さらに自分好みにしつければいいだけだと思い直した綾人は、乱暴な前の男の名残の残る葵の、少し自分に無理をさせるような口淫を、葵も口で快楽を感じられるように自分好みに教えこんだ。
「んん、んむ、ふっふぁ、あぅ」
すると自分を見上げる葵の優しい垂れ目がとろんとして、葵も快感を感じているようだった。

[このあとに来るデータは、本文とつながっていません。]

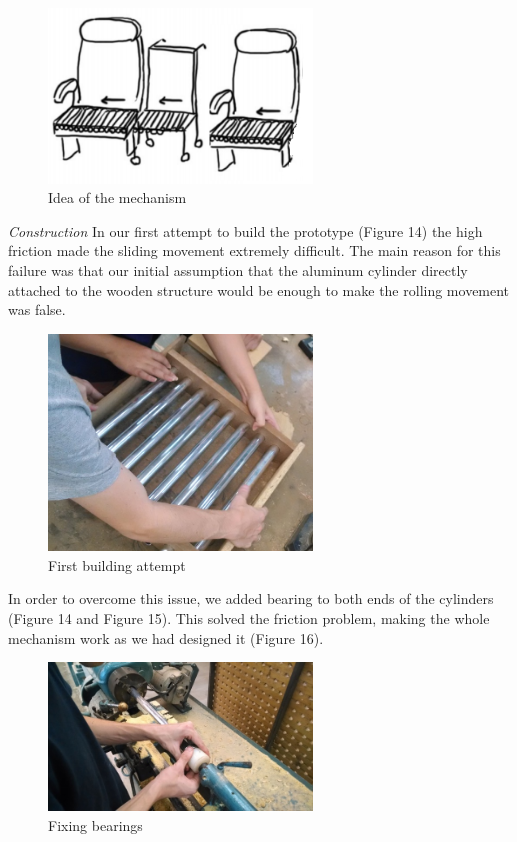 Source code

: \begin{figure}[h]
\centering
\includegraphics[width=7cm]{brazil_images/image038.png}
\caption{Idea of the mechanism}
\label{fig:idea_mechanism}
\end{figure}


\emph{Construction}
In our first attempt to build the prototype (Figure 14) the high friction made the sliding movement extremely difficult. The main reason for this failure was that our initial assumption that the aluminum cylinder directly attached to the wooden structure would be enough to make the rolling movement was false. \\

\begin{figure}[h]
\centering
\includegraphics[width=7cm]{brazil_images/image039.jpg}
\caption{First building attempt}
\label{fig:first_attempt}
\end{figure}


In order to overcome this issue, we added bearing to both ends of the cylinders (Figure 14 and Figure 15). This solved the friction problem, making the whole mechanism work as we had designed it (Figure 16).	


\begin{figure}[h]
\centering
\includegraphics[width=7cm]{brazil_images/image040.jpg}
\caption{Fixing bearings}
\label{fig:fixing_bearings}
\end{figure}



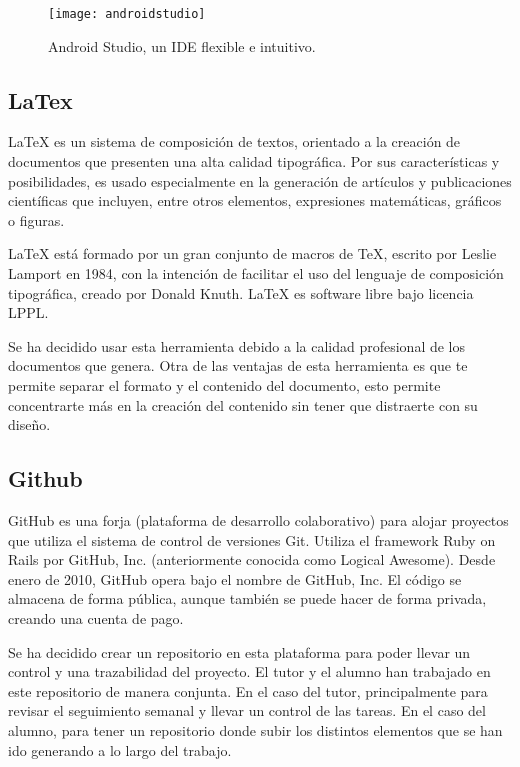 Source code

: \begin{figure}[h]
    \centering
    \texttt{[image: androidstudio]}
    \caption{Android Studio, un IDE flexible e intuitivo.}
    \label{fig:androidstudio}
\end{figure}

\subsection{LaTex}

LaTeX \cite{URL::LaTeX} es un sistema de composición de textos, orientado a la creación de documentos que presenten una alta calidad tipográfica. Por sus características y posibilidades, es usado especialmente en la generación de artículos y publicaciones científicas que incluyen, entre otros elementos, expresiones matemáticas, gráficos o figuras.

LaTeX está formado por un gran conjunto de macros de TeX, escrito por Leslie Lamport en 1984, con la intención de facilitar el uso del lenguaje de composición tipográfica, creado por Donald Knuth. LaTeX es software libre bajo licencia LPPL.

Se ha decidido usar esta herramienta debido a la calidad profesional de los documentos que genera. Otra de las ventajas de esta herramienta es que te permite separar el formato y el contenido del documento, esto permite concentrarte más en la creación del contenido sin tener que distraerte con su diseño.

\vskip 0.5in

\subsection{Github}

GitHub \cite{URL::Github} es una forja (plataforma de desarrollo colaborativo) para alojar proyectos que utiliza el sistema de control de versiones Git. Utiliza el framework Ruby on Rails por GitHub, Inc.  (anteriormente conocida como Logical Awesome). Desde enero de 2010, GitHub opera bajo el nombre de GitHub, Inc. El código se almacena de forma pública, aunque también se puede hacer de forma privada, creando una cuenta de pago.

Se ha decidido crear un repositorio \cite{URL::repositorioAplicacion} en esta plataforma para poder llevar un control y una trazabilidad del proyecto. El tutor y el alumno han trabajado en este repositorio de manera conjunta. En el caso del tutor, principalmente para revisar el seguimiento semanal y llevar un control de las tareas. En el caso del alumno, para tener un repositorio donde subir los distintos elementos que se han ido generando a lo largo del trabajo. 

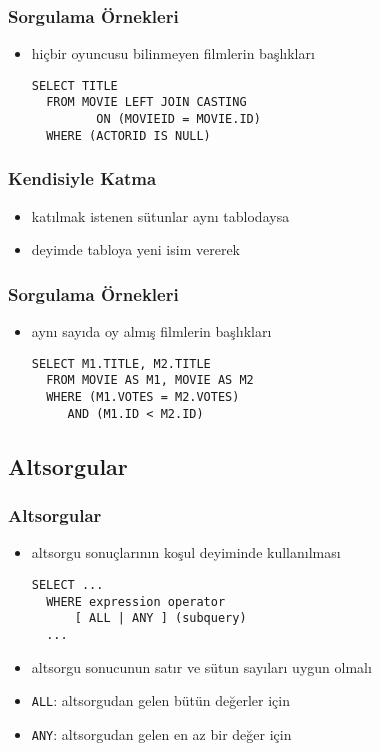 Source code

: \documentclass[dvipsnames]{beamer}
\theoremstyle{plain}
\begin{document}
\begin{frame}[fragile]
  \frametitle{Sorgulama Örnekleri}

  \begin{itemize}
    \item hiçbir oyuncusu bilinmeyen filmlerin başlıkları
    \begin{lstlisting}
SELECT TITLE
  FROM MOVIE LEFT JOIN CASTING
         ON (MOVIEID = MOVIE.ID)
  WHERE (ACTORID IS NULL)
    \end{lstlisting}
  \end{itemize}
\end{frame}

\begin{frame}[fragile]
  \frametitle{Kendisiyle Katma}

  \begin{itemize}
    \item katılmak istenen sütunlar aynı tablodaysa
    \item deyimde tabloya yeni isim vererek
  \end{itemize}
\end{frame}

\begin{frame}[fragile]
  \frametitle{Sorgulama Örnekleri}

  \begin{itemize}
    \item aynı sayıda oy almış filmlerin başlıkları
    
    \medskip
    \lstinline!SELECT M1.TITLE, M2.TITLE!\\
    \lstinline!  FROM MOVIE AS M1, MOVIE AS M2!\\
    \lstinline!  WHERE (M1.VOTES = M2.VOTES)!\\
    \pause
    \lstinline!     AND (M1.ID < M2.ID)!
  \end{itemize}
\end{frame}

\subsection{Altsorgular}

\begin{frame}[fragile]
  \frametitle{Altsorgular}

  \begin{itemize}
    \item altsorgu sonuçlarının koşul deyiminde kullanılması
    \begin{lstlisting}
SELECT ...
  WHERE expression operator
      [ ALL | ANY ] (subquery)
  ...
    \end{lstlisting}

    \item altsorgu sonucunun satır ve sütun sayıları uygun olmalı
    \item \lstinline!ALL!: altsorgudan gelen bütün değerler için
    \item \lstinline!ANY!: altsorgudan gelen en az bir değer için
  \end{itemize}
\end{frame}
\end{document}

「ん、あお、気持ちいよ。あおも気持ち良さそうだね。」
また葵の頭を撫でながら言った。自身の限界も近かったが、この自分を見上げるかわいい顔を見れなくなってしまうのが惜しいと感じた。
「んっ…あお、そろそろイくから放して。」
「んむっんうっ…ふうぅ」
「ちょっ、あお…!」
葵は聞こえているのかいないのか、とろんとした顔で綾人を放そうとしない。
「ほんとに、あお!……ふっ……くっ…!」
「んむっ、んんんんっんっんっ…はぁ…。」
綾人はより激しさを増す葵の口淫に耐えきれず口内に精を放った。
「あお、ほらティッシュ!」
「んむっ……飲んじゃいました。」
へへっと笑う葵に綾人は目を見開いてからため息をついた。
「あ…勝手にごめんなさい…」
「怒ってないよ、怒ってはないけど…もう…俺は検査してるし病気ももってないからいいけど、精液は口に含むだけでも感染症にかかるリスクもあるんだからね。」
「あ…僕も、病院に営業に行くので定期的に検診は受けてますけど病気はないですよ?」
「そういうことじゃなくて……もう…。」
「?」
「心配してるの。でも、ありがとう、あお、気持ちよかったよ。あおも…あれ?あおもイった?」
「あれ…?なんで…」
葵の腹にも新たに少量の精液がかかっていた。
「ふふ、俺の舐めて気持ちよかった?」
「あ……は、い…」
葵が窺うように綾人を見ると、綾人はにこっと微笑みながら葵を撫でた。
「ちゃんと気持ちよくなれてよかった。"Goodboy"。」
愛しげに目を細めて葵を撫でながら言う綾人に葵の胸は高なり、また顔が赤くなった。
2人はそのままお互いシャワーを浴びて眠りについた。次の日の朝、葵は綾人の暖かい腕の中で目覚めた。昨夜のことを恥じらいつつも朝食を一緒につくってその日は昼から仕事らしい綾人とまったり午前を過ごして出勤ついでにと家に送ってもらって解散した。